____ DATA EXTRACT
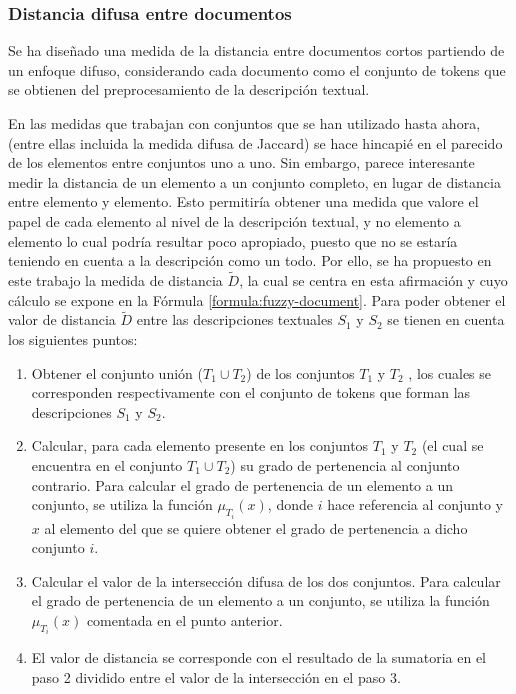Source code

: \subsubsection{Distancia difusa entre documentos}
Se ha diseñado una medida de la distancia entre documentos cortos partiendo de un enfoque difuso, considerando cada documento como el conjunto de tokens que se obtienen del preprocesamiento de la descripción textual.

En las medidas que trabajan con conjuntos que se han utilizado hasta ahora, (entre ellas incluida la medida difusa de Jaccard) se hace hincapié en el parecido de los elementos entre conjuntos uno a uno. Sin embargo, parece interesante medir la distancia de un elemento a un conjunto completo, en lugar de distancia entre elemento y elemento. Esto permitiría obtener una medida que valore el papel de cada elemento al nivel de la descripción textual, y no elemento a elemento lo cual podría resultar poco apropiado, puesto que no se estaría teniendo en cuenta a la descripción como un todo. Por ello, se ha propuesto en este trabajo la medida de distancia $\tilde{D}$, la cual se centra en esta afirmación y cuyo cálculo se expone en la Fórmula \ref{formula:fuzzy-document}. Para poder obtener el valor de distancia $\tilde{D}$ entre las descripciones textuales $S_{1}$ y $S_{2}$ se tienen en cuenta los siguientes puntos:

\begin{enumerate}
    \item Obtener el conjunto unión ($T_{1}\cup T_{2}$) de los conjuntos $T_{1}$ y $T_{2}$ , los cuales se corresponden respectivamente con el conjunto de tokens que forman las descripciones $S_{1}$ y $S_{2}$. %
    
    \item Calcular, para cada elemento presente en los conjuntos $T_{1}$ y $T_{2}$ (el cual se encuentra en el conjunto $T_{1}\cup T_{2}$) su grado de pertenencia al conjunto contrario. Para calcular el grado de pertenencia de un elemento a un conjunto, se utiliza la función $\mu_{T_{i}}(x)$, donde $i$ hace referencia al conjunto y $x$ al elemento del que se quiere obtener el grado de pertenencia a dicho conjunto $i$.
    

    \item Calcular el valor de la intersección difusa de los dos conjuntos. Para calcular el grado de pertenencia de un elemento a un conjunto, se utiliza la función $\mu_{T_{i}}(x)$ comentada en el punto anterior.
    \item El valor de distancia se corresponde con el resultado de la sumatoria en el paso 2 dividido entre el valor de la intersección en el paso 3.
\end{enumerate}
________
## BRIEF
These entries are to be printed again word for word, except for the pictures.

## TASK OUTPUT
Source code

: \subsubsection{Distancia difusa entre documentos}
Se ha diseñado una medida de la distancia entre documentos cortos partiendo de un enfoque difuso, considerando cada documento como el conjunto de tokens que se obtienen del preprocesamiento de la descripción textual.

En las medidas que trabajan con conjuntos que se han utilizado hasta ahora, (entre ellas incluida la medida difusa de Jaccard) se hace hincapié en el parecido de los elementos entre conjuntos uno a uno. Sin embargo, parece interesante medir la distancia de un elemento a un conjunto completo, en lugar de distancia entre elemento y elemento. Esto permitiría obtener una medida que valore el papel de cada elemento al nivel de la descripción textual, y no elemento a elemento lo cual podría resultar poco apropiado, puesto que no se estaría teniendo en cuenta a la descripción como un todo. Por ello, se ha propuesto en este trabajo la medida de distancia $\tilde{D}$, la cual se centra en esta afirmación y cuyo cálculo se expone en la Fórmula \ref{formula:fuzzy-document}. Para poder obtener el valor de distancia $\tilde{D}$ entre las descripciones textuales $S_{1}$ y $S_{2}$ se tienen en cuenta los siguientes puntos:

\begin{enumerate}
    \item Obtener el conjunto unión ($T_{1}\cup T_{2}$) de los conjuntos $T_{1}$ y $T_{2}$ , los cuales se corresponden respectivamente con el conjunto de tokens que forman las descripciones $S_{1}$ y $S_{2}$. %
    
    \item Calcular, para cada elemento presente en los conjuntos $T_{1}$ y $T_{2}$ (el cual se encuentra en el conjunto $T_{1}\cup T_{2}$) su grado de pertenencia al conjunto contrario. Para calcular el grado de pertenencia de un elemento a un conjunto, se utiliza la función $\mu_{T_{i}}(x)$, donde $i$ hace referencia al conjunto y $x$ al elemento del que se quiere obtener el grado de pertenencia a dicho conjunto $i$.
    

    \item Calcular el valor de la intersección difusa de los dos conjuntos. Para calcular el grado de pertenencia de un elemento a un conjunto, se utiliza la función $\mu_{T_{i}}(x)$ comentada en el punto anterior.
    \item El valor de distancia se corresponde con el resultado de la sumatoria en el paso 2 dividido entre el valor de la intersección en el paso 3.
\end{enumerate}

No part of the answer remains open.